**TASK PROMPT:**
Print nothing except the lines of the listing below from the line with "These instructions will" to the line with "## This project", each exactly as written, both ends included.

START AVAILABLE DATA

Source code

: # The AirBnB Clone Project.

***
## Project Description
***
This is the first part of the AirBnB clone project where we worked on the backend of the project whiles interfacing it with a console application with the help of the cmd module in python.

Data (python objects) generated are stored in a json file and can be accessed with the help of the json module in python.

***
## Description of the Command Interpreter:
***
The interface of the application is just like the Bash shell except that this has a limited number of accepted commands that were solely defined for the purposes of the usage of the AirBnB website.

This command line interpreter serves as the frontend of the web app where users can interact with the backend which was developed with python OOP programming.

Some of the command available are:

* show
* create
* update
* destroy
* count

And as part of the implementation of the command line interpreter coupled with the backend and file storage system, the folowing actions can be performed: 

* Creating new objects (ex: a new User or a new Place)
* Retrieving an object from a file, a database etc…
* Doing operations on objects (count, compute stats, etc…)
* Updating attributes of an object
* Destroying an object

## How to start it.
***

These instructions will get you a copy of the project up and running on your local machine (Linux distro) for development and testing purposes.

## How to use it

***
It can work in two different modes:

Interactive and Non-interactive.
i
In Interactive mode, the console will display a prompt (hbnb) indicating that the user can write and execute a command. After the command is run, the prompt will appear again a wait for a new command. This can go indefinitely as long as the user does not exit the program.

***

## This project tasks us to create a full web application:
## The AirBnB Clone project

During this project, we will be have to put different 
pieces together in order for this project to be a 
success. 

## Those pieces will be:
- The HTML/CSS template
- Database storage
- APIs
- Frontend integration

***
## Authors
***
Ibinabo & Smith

END AVAILABLE DATA
START AVAILABLE DATA

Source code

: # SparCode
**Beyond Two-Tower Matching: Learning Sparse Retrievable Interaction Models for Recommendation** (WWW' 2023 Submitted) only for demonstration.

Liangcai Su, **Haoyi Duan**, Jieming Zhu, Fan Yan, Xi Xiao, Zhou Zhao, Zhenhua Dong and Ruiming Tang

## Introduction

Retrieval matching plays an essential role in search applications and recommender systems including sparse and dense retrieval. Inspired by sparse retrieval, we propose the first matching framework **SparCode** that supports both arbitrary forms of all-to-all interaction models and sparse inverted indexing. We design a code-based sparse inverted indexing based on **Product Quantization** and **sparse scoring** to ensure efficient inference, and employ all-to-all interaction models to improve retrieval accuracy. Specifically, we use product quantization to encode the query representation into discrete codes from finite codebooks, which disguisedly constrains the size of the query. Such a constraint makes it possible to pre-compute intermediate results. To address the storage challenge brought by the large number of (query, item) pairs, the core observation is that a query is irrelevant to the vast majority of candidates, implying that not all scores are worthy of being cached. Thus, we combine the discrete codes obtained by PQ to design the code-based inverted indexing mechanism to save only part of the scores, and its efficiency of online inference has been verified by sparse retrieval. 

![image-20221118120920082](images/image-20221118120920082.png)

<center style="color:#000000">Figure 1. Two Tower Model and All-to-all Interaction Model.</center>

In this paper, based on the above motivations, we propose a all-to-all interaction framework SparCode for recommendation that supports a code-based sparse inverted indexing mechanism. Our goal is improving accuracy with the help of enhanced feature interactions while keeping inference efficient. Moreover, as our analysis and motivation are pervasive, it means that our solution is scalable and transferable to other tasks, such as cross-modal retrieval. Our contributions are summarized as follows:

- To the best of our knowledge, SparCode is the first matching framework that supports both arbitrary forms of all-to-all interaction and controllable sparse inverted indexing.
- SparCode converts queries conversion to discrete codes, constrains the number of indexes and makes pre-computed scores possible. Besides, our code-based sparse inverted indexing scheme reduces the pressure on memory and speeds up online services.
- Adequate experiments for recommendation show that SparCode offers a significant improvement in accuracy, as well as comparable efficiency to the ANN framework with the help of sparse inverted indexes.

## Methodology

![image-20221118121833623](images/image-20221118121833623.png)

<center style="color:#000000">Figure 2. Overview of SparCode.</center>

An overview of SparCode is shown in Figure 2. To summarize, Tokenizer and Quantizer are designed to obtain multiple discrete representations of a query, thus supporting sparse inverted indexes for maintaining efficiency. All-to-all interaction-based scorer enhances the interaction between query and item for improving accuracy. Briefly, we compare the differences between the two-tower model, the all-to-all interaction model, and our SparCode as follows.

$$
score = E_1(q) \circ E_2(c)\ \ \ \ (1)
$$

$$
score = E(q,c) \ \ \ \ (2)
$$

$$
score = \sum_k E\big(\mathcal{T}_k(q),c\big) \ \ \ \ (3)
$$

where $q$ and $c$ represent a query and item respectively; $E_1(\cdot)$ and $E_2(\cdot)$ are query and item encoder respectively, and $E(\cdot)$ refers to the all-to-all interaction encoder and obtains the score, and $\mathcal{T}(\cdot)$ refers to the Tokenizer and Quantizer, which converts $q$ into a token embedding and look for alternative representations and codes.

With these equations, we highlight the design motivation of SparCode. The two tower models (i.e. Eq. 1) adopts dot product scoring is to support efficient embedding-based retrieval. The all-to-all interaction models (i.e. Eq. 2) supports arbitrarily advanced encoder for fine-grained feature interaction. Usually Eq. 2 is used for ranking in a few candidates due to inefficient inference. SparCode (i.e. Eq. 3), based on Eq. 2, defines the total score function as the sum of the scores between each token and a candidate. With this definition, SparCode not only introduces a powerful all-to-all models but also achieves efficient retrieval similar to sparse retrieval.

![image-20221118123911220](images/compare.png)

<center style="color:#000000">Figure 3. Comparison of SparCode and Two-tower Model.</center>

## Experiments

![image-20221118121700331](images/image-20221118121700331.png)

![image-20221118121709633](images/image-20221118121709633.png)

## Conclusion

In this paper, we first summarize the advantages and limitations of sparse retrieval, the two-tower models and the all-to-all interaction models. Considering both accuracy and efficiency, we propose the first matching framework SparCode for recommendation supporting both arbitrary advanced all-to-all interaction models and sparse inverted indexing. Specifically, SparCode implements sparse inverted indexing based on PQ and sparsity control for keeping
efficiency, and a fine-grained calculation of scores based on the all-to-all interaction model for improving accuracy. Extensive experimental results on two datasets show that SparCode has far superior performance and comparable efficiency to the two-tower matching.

END AVAILABLE DATA

**EXERCISE RESPONSE:**
These instructions will get you a copy of the project up and running on your local machine (Linux distro) for development and testing purposes.

## How to use it

***
It can work in two different modes:

Interactive and Non-interactive.
i
In Interactive mode, the console will display a prompt (hbnb) indicating that the user can write and execute a command. After the command is run, the prompt will appear again a wait for a new command. This can go indefinitely as long as the user does not exit the program.

***

## This project tasks us to create a full web application:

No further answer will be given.